In Italia la laurea resta solo un "pezzo di carta". Ad arrivarci è 1 giovane su 5 che poi però resta senza lavoro. Come segnala il portale Skuola.net, il divario con i laureati degli altri Paesi che restano a casa è tanto, più di 10 punti percentuali. Meglio avvantaggiarsi iniziando a lavorare il prima possibile? Assolutamente no. In Italia solo il 5% dei giovani lavora mentre è ancora sui libri. È quanto emerge dall'ultimo rapporto intermedio Ocse, Education at Glance.
QUANDO LA LAUREA NON SERVE A NIENTE - Aumentano i giovani che riescono a laurearsi facendo retrocedere quelli in possesso del solo titolo superiore, ma non in Italia. Qui ce la fa solo 1 studente su 5 che poi ha il 16% di probabilità di non trovare lavoro. Una percentuale davvero preoccupante se si considera che la media Ocse di giovani disoccupati dopo la laurea non supera il 5.3%. Ma un primato ce l'abbiamo, anche se non è positivo. È quello della presenza di Neet, i famosi Not in Education, Employment or Training. Di coloro che non fanno niente, insomma, e che in Italia hanno tra i 15 e i 29 anni e arrivano a toccare il 30%. Un primato in cui non siamo soli. A farci compagnia ci sono Grecia e Spagna, mentre la Turchia ci supera di 6 punti percentuali registrando comunque un calo rispetto agli ultimi anni.
VITTORIA ROSA - Nella secolare guerra tra maschi e femmine, quest'ultime segnano un punto nella casella istruzione. Stando al rapporto Ocse il 46% di ragazze tra i 25 e 34 anni è in possesso di una laurea, contro solo il 35% dei coetanei di sesso opposto. Più simili le percentuali delle donne e degli uomini con un titolo di studio superiore e più o meno uguali se parliamo, invece, di Neet.

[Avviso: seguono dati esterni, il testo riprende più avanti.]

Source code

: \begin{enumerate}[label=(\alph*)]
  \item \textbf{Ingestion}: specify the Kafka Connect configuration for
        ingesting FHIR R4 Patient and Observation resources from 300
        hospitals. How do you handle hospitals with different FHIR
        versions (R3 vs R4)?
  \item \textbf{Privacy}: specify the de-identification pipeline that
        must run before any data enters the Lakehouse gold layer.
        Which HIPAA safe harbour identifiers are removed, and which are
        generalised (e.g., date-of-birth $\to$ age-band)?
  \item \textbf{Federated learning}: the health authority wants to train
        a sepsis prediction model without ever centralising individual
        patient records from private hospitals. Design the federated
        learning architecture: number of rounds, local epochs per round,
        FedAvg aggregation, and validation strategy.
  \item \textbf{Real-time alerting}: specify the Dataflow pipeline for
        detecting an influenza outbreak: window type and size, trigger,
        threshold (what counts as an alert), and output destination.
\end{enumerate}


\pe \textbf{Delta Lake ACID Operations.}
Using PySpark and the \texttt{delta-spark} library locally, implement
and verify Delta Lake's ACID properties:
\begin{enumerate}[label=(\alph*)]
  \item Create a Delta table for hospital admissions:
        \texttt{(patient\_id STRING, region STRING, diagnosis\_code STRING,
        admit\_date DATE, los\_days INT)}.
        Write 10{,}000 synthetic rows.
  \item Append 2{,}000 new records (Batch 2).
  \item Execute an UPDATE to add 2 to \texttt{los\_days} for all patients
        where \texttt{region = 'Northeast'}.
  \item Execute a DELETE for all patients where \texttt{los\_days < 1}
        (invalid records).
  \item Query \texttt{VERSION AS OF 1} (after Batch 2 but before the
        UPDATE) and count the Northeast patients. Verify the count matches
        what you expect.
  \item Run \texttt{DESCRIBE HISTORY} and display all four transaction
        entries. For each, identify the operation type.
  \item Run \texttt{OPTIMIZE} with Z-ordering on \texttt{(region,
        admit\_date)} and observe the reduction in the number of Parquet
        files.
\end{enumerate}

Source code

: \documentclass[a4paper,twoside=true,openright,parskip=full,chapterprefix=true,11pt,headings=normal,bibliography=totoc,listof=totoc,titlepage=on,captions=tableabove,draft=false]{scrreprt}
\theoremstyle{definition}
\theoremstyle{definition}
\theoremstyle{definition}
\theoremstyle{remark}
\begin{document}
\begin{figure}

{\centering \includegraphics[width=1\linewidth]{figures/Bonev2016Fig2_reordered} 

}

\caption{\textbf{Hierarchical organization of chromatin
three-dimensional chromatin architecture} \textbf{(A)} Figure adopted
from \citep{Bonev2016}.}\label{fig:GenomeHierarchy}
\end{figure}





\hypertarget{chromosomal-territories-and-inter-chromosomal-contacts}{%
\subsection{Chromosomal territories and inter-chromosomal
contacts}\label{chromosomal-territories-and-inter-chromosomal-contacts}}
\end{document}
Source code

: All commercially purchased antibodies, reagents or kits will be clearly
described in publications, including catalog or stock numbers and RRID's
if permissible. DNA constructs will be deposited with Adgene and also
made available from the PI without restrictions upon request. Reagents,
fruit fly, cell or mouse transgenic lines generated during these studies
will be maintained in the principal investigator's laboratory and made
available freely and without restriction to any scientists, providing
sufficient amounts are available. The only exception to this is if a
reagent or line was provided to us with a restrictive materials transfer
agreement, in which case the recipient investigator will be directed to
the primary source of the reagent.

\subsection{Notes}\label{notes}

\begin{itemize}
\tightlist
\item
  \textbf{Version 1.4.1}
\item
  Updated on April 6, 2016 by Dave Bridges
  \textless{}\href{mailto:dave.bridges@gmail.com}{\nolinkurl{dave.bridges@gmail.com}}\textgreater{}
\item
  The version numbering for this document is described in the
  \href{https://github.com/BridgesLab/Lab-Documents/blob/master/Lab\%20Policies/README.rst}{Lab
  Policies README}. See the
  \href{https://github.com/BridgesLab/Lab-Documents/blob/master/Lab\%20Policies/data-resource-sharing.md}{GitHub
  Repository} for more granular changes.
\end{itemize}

MA QUALE LAVORO, IO STO STUDIANDO - E mentre si studia non si lavora. In Italia si registra la percentuale più importante di studenti che non lavorano, cosa invece considerata normale nella maggior parte degli altri Paesi. Da noi, il 5% degli studenti lavora meno di 10 ore settimanali, al contrario di Canada, Stati Uniti e Islanda, dove i ragazzi arrivano a lavorare anche 34 ore a settimana. Inutile dire che in questo modo l'esperienza di un laureato italiano si riduce prettamente a quella accademica rendendolo molto meno competitivo sul mercato internazionale.